Millionen auch für die Infrastruktur
„Die Baukosten werden ein Problem sein, aber im Ostfeld werden wir durch die Skalierung günstiger bauen können, als anderswo“, hofft Stöcklin auf Mengeneffekte durch die Größe des Projekts. Dem prognostizierten Minus von gut 113 Millionen Euro werde einmal eine Infrastruktur aus Straßen, Kindertagesstätten und Schulen gegenüberstehen, die mehr Wert sein werde, als dieser Betrag.
Landwirten droht Enteignung
Kritiker sehen die Lage anders. So fragen sich Landwirte, die im Ostfeld eigene oder gepachtete Flächen bewirtschaften, wie es bei dessen Entwicklung für sie weitergehen soll. Manche Grundstückseigentümer im Ostfeld würden bei Umsetzung der städtebaulichen Entwicklungsmaßnahme enteignet, sofern sie nicht bereit sind, benötigte Flächen abzugeben. Die Familie Born hat nach eigenen Angaben 12 Euro pro m² in der Erbenheimer Gemarkung sowie 10 Euro pro m² in der Kasteler Gemarkung angeboten bekommen. „Ich kenne niemanden, der Ja gesagt hat“, berichtet Adolf Born.
Für den Familienbetrieb wäre aber vor allem der Verlust bewirtschafteter Flächen ein Problem. „Einfach darauf zu verzichten und zu sagen, wir sparen was ein, funktioniert nicht. An Ersatzflächen glaube ich nicht. Das ist utopisch, dass da was kommt“, findet Sohn Christian Born. Nicht umsonst beteiligen sich die Landwirte an einem der Anträge auf Normenkontrolle.
Kritische Aspekte von Topographie bis US Army
Zumal sie auch zu anderen Aspekten kritische Anmerkungen haben. Beginnend bei den Anforderungen, die die Topografie zwischen Kastel und Fort Biehler mit sich bringt über die Dimension der Brücke, die benötigt würde, um das Wäschbachtal zu überspannen bis hin zu den Flugbewegungen auf dem Airfield der US Army. Dazu kommen Zweifel daran, dass in der Begründung für die städtebauliche Entwicklungsmaßnahme von einer stimmigen Prognose des Bedarfs an zusätzlichen Wohneinheiten ausgegangen wird.
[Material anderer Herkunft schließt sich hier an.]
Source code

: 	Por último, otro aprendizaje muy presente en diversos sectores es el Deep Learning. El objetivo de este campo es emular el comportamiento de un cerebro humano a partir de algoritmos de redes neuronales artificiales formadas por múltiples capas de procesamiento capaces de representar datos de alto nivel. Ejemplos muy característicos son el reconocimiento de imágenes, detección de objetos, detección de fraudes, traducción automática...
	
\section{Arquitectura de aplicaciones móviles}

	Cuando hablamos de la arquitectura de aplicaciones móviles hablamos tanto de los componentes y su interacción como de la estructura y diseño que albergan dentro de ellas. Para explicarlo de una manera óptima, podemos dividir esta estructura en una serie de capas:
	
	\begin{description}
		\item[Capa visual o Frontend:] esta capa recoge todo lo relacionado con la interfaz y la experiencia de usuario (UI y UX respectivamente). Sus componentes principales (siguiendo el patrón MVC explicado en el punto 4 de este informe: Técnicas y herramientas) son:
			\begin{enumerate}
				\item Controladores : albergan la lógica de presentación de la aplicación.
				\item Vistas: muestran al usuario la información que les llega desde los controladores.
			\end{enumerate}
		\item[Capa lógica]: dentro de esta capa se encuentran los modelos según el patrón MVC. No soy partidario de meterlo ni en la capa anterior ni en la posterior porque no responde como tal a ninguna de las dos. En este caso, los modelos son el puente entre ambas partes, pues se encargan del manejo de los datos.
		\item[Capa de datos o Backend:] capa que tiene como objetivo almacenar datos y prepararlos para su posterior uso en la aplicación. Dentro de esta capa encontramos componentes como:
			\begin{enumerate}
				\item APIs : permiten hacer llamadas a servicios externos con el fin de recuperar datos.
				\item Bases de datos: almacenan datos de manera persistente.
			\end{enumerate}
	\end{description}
Mit dieser Frage intensiv auseinandergesetzt hat sich auch Philipp Pfefferkorn der Sprecher der Aktionsgemeinschaft „Erhaltet Ostfeld/Kalkofen“. Er macht geltend, dass man sich in dieser Begründung unter anderem auf eine Studie des Darmstädter Instituts Wohnen und Umwelt aus dem Jahr 2017 beruft. Seiner Einschätzung nach sei deren Ergebnis jedoch nicht einmal für das Jahr 2020 stimmig gewesen. Das Institut hatte für Wiesbaden eine Bevölkerungszahl von 290.700 prognostiziert, das in Wiesbaden ansässige Statistische Bundesamt jedoch geht lediglich von 278.609 Personen aus. Allerdings ist im statistischen Jahrbuch der Stadt Wiesbaden ein Wert von 291.160 zu finden.
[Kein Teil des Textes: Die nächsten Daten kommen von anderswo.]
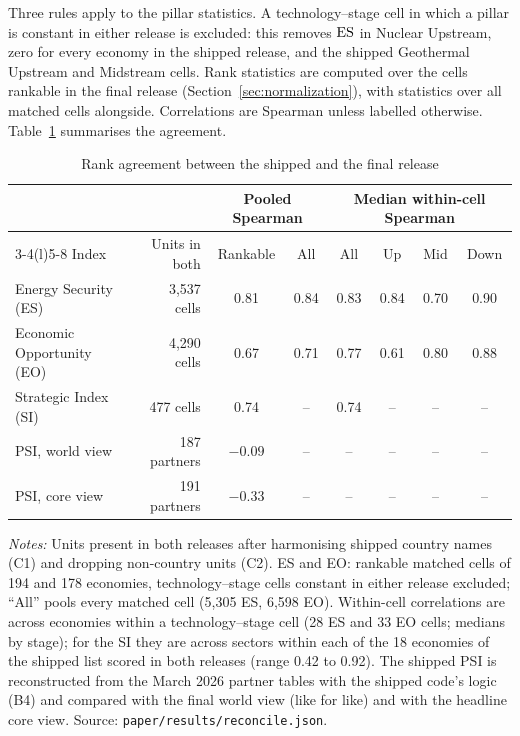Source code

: 

Three rules apply to the pillar statistics. A technology--stage cell in which a pillar is constant
in either release is excluded: this removes $\ES$ in Nuclear Upstream, zero for every economy in the
shipped release, and the shipped Geothermal Upstream and Midstream cells. Rank statistics are
computed over the cells rankable in the final release (Section~\ref{sec:normalization}), with
statistics over all matched cells alongside. Correlations are Spearman unless labelled otherwise.
Table~\ref{tab:corrections_reconciliation} summarises the agreement.

\begin{table}[htbp]
  \centering
  \begin{threeparttable}
  \caption{Rank agreement between the shipped and the final release}
  \label{tab:corrections_reconciliation}
  \small
  \begin{tabular}{@{}l r c c c c c c@{}}
    \toprule
    & & \multicolumn{2}{c}{Pooled Spearman} & \multicolumn{4}{c}{Median within-cell Spearman} \\
    \cmidrule(lr){3-4}\cmidrule(l){5-8}
    Index & Units in both & Rankable & All & All & Up & Mid & Down \\
    \midrule
    Energy Security (ES) & 3{,}537 cells & 0.81 & 0.84 & 0.83 & 0.84 & 0.70 & 0.90 \\
    Economic Opportunity (EO) & 4{,}290 cells & 0.67 & 0.71 & 0.77 & 0.61 & 0.80 & 0.88 \\
    Strategic Index (SI) & 477 cells & 0.74 & -- & 0.74 & -- & -- & -- \\
    PSI, world view & 187 partners & $-0.09$ & -- & -- & -- & -- & -- \\
    PSI, core view & 191 partners & $-0.33$ & -- & -- & -- & -- & -- \\
    \bottomrule
  \end{tabular}
  \begin{tablenotes}[flushleft]\footnotesize
    \item \emph{Notes:} Units present in both releases after harmonising shipped country names (C1)
    and dropping non-country units (C2). ES and EO: rankable matched cells of 194 and 178 economies,
    technology--stage cells constant in either release excluded; ``All'' pools every matched cell
    (5{,}305 ES, 6{,}598 EO). Within-cell correlations are across economies within a
    technology--stage cell (28 ES and 33 EO cells; medians by stage); for the SI they are across sectors
    within each of the 18 economies of the shipped list scored in both releases (range 0.42 to 0.92).
    The shipped PSI is reconstructed from the March 2026 partner tables with the shipped code's logic
    (B4) and compared with the final world view (like for like) and with the headline core view.
    Source: \texttt{paper/results/reconcile.json}.
  \end{tablenotes}
  \end{threeparttable}
\end{table}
Wie stark wächst Bevölkerung wirklich?
Pfefferkorn macht jedoch geltend, dass die Bevölkerungsprognose etwa des Hessischen Statistischen Landesamts für Wiesbaden für das Jahr 2040 um mehrere Tausend Personen unter der Prognose des Instituts liegt. „Ich habe nichts gegen modernes Bauen, aber wenn der Ort falsch ist, ist der Ort falsch“, erläutert Pfefferkorn. Über Wiesen-, Acker- und Brachflächen ist der Abkühlungsprozess der bodennahen Luft sehr hoch, weshalb man hier von Kaltluftentstehungsflächen spricht. Das heutige Ostfeld sieht man bei der Aktionsgemeinschaft geradezu als Klimaanlage für die Bevölkerung in Amöneburg, Biebrich, Kastel und Kostheim. Eine Wirkung, die angesichts steigender Temperaturen in Zukunft noch an Bedeutung gewinnen werde. Über Asphalt- und Betonflächen jedoch ist der Abkühlungsprozess sehr gering.
Prominente Stimme fordert Planungsstopp
Mit Andreas Steinbauer hat sich kürzlich per Interview eine prominente und gewichtige Stimme der Stadt in Sachen „Ostfeld“ zu Wort gemeldet – und einer klaren Position. Der Immobilienexperte fordert im Gespräch mit dem Portal „The Good Place“ einen Stopp der Planungen und konstatiert mit Blick kritische Punkte wie verkehrliche Anbindung, US Army-Flugrouten und ungeklärte Grunstücksfragen, „dass völliges Unverständnis herrscht, warum Millionen an Steuergeldern verbrannt werden sollen, um ein möglicherweise nie entstehendes Gebiet weiter voran zu treiben.“ In Richtung der Verantwortlichen nimmt er kein Blatt vor den Mund: „Einfach mal die Finger von Dingen lassen, die man nicht kann und auch nicht versteht.“
Widerstand auch im Westen
Die klimatischen Aspekte sind Sorgen, die auch im Westen der Stadt geteilt werden. Zwar ist noch nicht beschlossen, was mit der 125 Hektar großen „Perspektivfläche West“ zwischen Dotzheim und Schierstein passieren soll. Dennoch formiert sich hier bereits Widerstand gegen eine mögliche Bebauung. Mitte Mai haben Eigentümer und Pächter der dort befindlichen Flächen sowie Vertreter aus Politik und Gesellschaft eine Aktionsgemeinschaft gegründet mit dem Namen „Westfeld erhalten“.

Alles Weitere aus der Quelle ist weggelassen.